The end of Roe v. Wade and the resulting cumbersome restrictions on abortion potentially so severe as to make it impossible to actually get one are just a harbinger of things to come from this radical Supreme Court. While it may not be the focus right now, the Roe decision will have serious implications for gay and transgender rights, marriage equality, worker’s rights, voting rights, and even democracy itself. If you want to see just how extreme the conservatives on this Court are, you should read Ian Millhiser’s piece on “The Nihilism of Neil Gorsuch”, one of the supposedly “swing” justices on this 6-3 Court. Millhiser writes, “He is broadly anti-government, skeptical of democracy and the institutions that make it possible, and eager to centralize power within the judiciary. That worldview and his certitude of its rightness are married with a willingness, even eagerness, to impose draconian consequences on the nation if he catches someone violating his often-quite-unusual ideas about what the rules should be…his overarching view that power should be concentrated within the judicial branch has broad support among his Republican-appointed colleagues”.

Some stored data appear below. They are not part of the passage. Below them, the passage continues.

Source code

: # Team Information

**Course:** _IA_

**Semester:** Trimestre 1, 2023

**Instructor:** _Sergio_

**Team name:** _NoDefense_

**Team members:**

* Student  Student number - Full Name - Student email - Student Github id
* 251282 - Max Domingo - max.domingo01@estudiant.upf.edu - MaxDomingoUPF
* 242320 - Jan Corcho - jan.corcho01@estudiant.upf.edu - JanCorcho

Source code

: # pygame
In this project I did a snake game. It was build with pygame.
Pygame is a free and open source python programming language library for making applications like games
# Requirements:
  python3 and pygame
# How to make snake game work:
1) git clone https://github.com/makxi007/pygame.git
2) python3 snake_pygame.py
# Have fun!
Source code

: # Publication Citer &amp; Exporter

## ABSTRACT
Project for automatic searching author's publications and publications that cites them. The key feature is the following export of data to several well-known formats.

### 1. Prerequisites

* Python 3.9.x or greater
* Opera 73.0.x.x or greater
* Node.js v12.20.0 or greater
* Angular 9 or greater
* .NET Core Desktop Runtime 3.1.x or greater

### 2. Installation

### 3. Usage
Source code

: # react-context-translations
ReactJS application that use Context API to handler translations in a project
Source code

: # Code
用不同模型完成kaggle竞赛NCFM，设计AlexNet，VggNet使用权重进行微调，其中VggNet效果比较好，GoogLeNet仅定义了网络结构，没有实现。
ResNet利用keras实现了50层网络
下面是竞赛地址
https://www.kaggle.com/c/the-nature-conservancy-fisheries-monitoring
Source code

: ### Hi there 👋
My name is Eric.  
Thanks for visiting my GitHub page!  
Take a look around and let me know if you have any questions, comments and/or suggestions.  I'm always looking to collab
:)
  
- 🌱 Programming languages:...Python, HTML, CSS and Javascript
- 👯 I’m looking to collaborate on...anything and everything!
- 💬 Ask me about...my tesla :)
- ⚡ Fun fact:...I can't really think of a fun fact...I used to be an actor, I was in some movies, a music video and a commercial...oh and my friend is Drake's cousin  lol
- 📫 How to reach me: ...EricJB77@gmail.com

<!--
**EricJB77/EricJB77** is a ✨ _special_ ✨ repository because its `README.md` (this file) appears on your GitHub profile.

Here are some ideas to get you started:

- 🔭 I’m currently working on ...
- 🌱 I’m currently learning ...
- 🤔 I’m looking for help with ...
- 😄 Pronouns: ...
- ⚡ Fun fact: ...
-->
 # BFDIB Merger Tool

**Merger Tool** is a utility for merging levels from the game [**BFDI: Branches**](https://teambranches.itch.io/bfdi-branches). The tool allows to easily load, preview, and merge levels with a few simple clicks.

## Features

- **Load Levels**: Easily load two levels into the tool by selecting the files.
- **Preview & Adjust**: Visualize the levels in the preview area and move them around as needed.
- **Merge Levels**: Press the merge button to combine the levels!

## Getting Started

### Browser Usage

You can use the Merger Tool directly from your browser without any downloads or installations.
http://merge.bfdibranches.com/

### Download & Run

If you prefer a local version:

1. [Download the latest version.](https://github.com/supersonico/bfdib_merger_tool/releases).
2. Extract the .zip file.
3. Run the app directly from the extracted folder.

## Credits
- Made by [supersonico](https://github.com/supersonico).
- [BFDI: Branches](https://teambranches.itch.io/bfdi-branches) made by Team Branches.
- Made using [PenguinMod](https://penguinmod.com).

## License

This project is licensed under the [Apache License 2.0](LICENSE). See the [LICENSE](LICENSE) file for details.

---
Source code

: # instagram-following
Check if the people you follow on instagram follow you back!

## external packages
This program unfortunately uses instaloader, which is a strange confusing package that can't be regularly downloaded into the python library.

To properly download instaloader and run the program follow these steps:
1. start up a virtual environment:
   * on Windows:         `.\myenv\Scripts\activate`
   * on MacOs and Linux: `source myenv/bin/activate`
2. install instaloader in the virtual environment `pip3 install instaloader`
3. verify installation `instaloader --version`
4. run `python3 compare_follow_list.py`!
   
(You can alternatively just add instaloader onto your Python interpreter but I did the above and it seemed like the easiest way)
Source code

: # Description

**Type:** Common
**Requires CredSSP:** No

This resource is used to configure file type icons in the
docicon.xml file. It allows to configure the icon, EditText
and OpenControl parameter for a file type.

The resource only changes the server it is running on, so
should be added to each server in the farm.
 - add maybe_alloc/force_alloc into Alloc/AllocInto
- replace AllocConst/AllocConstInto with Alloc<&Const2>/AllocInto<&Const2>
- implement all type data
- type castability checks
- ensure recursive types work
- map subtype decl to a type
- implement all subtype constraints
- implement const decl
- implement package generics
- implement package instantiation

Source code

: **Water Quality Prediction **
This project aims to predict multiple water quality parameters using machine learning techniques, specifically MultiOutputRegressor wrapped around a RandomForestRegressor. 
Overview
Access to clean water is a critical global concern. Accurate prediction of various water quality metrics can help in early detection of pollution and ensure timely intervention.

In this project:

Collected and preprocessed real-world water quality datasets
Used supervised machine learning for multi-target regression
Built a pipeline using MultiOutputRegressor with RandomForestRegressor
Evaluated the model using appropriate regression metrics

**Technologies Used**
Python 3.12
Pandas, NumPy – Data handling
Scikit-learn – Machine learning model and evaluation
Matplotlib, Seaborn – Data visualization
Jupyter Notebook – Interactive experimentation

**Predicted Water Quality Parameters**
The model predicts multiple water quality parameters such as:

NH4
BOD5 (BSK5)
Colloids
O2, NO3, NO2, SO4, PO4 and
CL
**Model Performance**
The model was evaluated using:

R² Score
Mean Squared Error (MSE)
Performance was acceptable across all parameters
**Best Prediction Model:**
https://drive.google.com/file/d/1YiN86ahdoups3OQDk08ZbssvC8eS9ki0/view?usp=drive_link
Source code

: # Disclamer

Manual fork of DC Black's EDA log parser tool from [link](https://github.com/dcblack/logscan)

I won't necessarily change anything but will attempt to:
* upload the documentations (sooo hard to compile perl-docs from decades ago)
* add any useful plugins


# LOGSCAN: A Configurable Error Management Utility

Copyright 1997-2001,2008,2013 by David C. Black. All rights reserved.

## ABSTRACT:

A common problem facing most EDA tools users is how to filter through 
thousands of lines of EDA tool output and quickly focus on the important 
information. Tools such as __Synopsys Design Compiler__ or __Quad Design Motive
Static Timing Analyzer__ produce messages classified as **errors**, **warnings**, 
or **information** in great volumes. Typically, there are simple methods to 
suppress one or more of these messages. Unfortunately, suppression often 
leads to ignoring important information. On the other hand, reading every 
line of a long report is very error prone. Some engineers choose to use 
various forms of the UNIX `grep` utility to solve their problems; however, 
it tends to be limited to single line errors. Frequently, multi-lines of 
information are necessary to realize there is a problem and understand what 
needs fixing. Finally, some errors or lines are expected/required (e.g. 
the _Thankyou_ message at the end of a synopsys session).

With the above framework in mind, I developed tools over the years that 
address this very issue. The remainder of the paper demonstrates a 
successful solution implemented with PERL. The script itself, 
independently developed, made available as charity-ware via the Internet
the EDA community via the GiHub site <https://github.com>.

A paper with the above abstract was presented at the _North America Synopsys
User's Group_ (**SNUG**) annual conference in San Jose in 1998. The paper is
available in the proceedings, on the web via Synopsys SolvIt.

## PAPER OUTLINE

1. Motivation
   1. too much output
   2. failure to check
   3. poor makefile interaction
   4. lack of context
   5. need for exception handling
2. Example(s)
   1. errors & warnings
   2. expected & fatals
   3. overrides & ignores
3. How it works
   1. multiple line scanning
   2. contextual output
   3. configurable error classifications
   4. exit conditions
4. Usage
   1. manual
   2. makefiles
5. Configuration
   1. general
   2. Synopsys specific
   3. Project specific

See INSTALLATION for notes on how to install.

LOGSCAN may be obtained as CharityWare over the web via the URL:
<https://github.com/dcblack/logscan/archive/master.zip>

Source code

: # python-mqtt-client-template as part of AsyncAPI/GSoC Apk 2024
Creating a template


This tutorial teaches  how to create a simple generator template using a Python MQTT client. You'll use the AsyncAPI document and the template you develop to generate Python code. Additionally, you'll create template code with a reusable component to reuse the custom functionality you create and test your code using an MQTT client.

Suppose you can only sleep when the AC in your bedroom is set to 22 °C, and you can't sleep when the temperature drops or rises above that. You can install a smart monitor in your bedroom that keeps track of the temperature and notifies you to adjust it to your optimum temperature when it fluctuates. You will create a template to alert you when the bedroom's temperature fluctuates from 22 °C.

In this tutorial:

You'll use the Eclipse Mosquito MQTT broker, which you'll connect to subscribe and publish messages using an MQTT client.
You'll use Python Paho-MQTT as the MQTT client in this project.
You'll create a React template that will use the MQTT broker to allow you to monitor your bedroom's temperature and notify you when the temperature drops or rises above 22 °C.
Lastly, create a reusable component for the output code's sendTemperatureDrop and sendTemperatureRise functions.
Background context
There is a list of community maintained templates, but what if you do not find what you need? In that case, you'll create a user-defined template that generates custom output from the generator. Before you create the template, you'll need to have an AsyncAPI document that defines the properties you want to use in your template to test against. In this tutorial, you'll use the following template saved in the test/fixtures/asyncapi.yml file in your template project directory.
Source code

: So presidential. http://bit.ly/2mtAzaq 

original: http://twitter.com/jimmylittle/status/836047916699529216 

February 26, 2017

As Millhiser notes, Gorsuch seems to believe the disastrous real-world effects of his decisions are irrelevant. Last year, he actually voted, thankfully in the minority, to undo 13 years of work and hundreds of billions of dollars in transactions in a case involving whether the President had the power to fire the head of the Federal Housing Finance Agency, a decision that would have probably thrown the world economy back into recession. Gorsuch was the only Justice to join Alito in voting to rule the entire ACA unconstitutional simply because Congress decided to reduce the penalty for not getting health insurance to zero. That view ignored the fact that Congress had specifically decided not to repeal the ACA as well as the fact that it would have immediately voided the health insurance of around 30 million Americans. Gorsuch also joined Thomas and Alito in being willing to throw out the votes of 20,000 South Carolinians who had early-voted legally under the rules in place at the time, before the Court intervened to require a witness to those mail-in ballots. (The view of these three Justices is probably not surprising when you think about the party that was pushing their voters the hardest to vote early last year). And never forget that Gorsuch as an appellate judge was again the sole vote to uphold a company’s right to fire one of its truckers because he abandoned his broken-down load for 30 minutes because he was literally freezing to death. His logic was that the law allowed a trucker to refuse to operate an unsafe vehicle, but, by unhitching the broken trailer from the cab, the trucker was actually operating a safe vehicle and should fired for refusing company orders. Gorsuch’s logic would have literally meant that the trucker’s only legal option was to freeze to death.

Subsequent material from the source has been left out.